SIGNIFICANTLY HIGHER BLOOD CLOTTING LEVELS
Though severe, the side effects Cordero has experienced are becoming more prevalent in COVID-19 patients here in Canada, Downar says.
“What seems to be happening is the body is clearly making a lot more of the clotting factors, the proteins, that ultimately work to build clots when they're activated,” the critical care specialist explained.
“We’ve seen certainly people who have had clots forming, and quite substantial clots forming in veins where normally you don't see clots forming in critical illness.”
Downar says doctors are recording clotting levels that are much higher than seen in other conditions, leading to unique challenges in regards to the speed of which clots form.
“Part of the problem is by the time it happens, if it’s a clot that blocks an artery, unless you’ve noticed it almost straight away, the limbs can't usually last very long. Human tissues can't last that long without oxygen,” he said.
“Even in the best ICUs in the world, with the best trained staff, it's very possible that a blood clot, a significant blood clot that completely blocks the flow of blood through an artery, would lead potentially to an amputation.”

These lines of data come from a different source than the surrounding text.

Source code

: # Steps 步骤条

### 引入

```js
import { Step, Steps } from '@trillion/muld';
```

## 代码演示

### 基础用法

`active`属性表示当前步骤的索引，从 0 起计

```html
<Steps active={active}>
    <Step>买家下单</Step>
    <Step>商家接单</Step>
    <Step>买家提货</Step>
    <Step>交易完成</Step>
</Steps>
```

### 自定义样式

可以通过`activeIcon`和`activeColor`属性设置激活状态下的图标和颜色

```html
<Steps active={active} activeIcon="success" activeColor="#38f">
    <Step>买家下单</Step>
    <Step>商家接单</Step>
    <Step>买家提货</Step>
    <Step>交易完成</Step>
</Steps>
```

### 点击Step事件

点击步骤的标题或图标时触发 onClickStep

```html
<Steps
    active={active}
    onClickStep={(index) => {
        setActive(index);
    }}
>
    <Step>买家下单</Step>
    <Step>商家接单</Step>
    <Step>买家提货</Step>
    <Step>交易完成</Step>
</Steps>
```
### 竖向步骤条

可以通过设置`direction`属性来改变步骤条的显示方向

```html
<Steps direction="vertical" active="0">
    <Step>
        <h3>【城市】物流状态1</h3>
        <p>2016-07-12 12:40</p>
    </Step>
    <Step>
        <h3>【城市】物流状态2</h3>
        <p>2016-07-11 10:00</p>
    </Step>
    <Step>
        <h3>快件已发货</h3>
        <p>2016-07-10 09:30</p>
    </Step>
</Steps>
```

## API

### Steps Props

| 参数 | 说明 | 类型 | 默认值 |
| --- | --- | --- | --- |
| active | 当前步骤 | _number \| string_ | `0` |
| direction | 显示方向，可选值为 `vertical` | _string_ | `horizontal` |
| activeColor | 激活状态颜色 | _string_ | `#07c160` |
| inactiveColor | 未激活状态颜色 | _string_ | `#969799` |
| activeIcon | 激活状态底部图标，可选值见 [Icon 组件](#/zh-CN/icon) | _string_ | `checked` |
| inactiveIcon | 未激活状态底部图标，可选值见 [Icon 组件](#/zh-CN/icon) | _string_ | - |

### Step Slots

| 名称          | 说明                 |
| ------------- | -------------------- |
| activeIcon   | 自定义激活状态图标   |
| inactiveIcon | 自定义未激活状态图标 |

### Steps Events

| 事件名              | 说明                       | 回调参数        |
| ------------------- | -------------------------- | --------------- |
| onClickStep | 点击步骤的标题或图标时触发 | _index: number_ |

Amputation isn’t the only emerging threat to patients. Last week, doctors in New York reported a seven-fold increase in incidences of sudden stroke in young, otherwise healthy COVID-19 patients.
“Most of these patients have no past medical history and were at home with either mild symptoms (or in two cases, no symptoms) of COVID,” Dr. Thomas Oxley, a neurosurgeon at Mount Sinai Health System in New York, told CNN.
At least one patient noted in the study died, while others are recovering in rehabilitation facilities, intensive care or in the stroke unit.
Downar says a number of studies are now underway to see if COVID-19 patients should be treated with therapeutic doses of blood thinners in the hope that it might improve their outcomes.
“It also speaks to the need for further research and understanding why COVID seems to be having this effect on the blood clotting system, in the hope that we can develop better treatments to stop it from happening again,” he noted.
Because Cordero lives in the U.S., his family started fundraising for his medical care and likely long rehabilitation. A GoFundMe campaign has raised over $438,000 for his care so far.
Kloots has also begun rallying support for her husband on Instagram, using the hashtag #WakeNickUp to encourage people to dance to his song “Live Your Life.”
“At some point every day I go to [Cedars-Sinai Medical Center] and stand outside the hospital. I talk to Nick, I pray, I play his song and I sing to him,” Kloots wrote on Instagram earlier this week, thanking staff at the hospital.
“It’s the closest I can get to him on a daily basis.”